Each line that includes the word "typing" should be copied from the records.

START Records

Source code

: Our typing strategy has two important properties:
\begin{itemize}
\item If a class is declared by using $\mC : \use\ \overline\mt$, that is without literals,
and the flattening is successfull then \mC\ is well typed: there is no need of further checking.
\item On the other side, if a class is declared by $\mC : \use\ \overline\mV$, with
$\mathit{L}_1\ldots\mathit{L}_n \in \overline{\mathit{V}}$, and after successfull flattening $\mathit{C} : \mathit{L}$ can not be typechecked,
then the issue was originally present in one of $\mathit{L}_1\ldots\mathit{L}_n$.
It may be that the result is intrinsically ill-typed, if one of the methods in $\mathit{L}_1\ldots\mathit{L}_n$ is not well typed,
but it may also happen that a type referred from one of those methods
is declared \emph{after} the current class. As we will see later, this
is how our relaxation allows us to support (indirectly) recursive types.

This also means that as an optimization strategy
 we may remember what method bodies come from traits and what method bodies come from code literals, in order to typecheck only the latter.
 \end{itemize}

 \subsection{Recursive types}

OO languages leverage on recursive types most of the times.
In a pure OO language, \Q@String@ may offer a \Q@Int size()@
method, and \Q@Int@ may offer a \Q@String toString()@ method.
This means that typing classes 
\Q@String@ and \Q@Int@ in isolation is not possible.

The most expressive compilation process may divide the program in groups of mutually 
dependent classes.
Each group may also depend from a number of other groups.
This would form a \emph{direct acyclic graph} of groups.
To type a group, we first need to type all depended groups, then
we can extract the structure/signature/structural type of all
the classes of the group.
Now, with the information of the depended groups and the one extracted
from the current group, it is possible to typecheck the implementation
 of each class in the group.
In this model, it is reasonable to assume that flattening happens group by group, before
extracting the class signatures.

END Records

* Reply to the exercise:
: Our typing strategy has two important properties:
This means that typing classes 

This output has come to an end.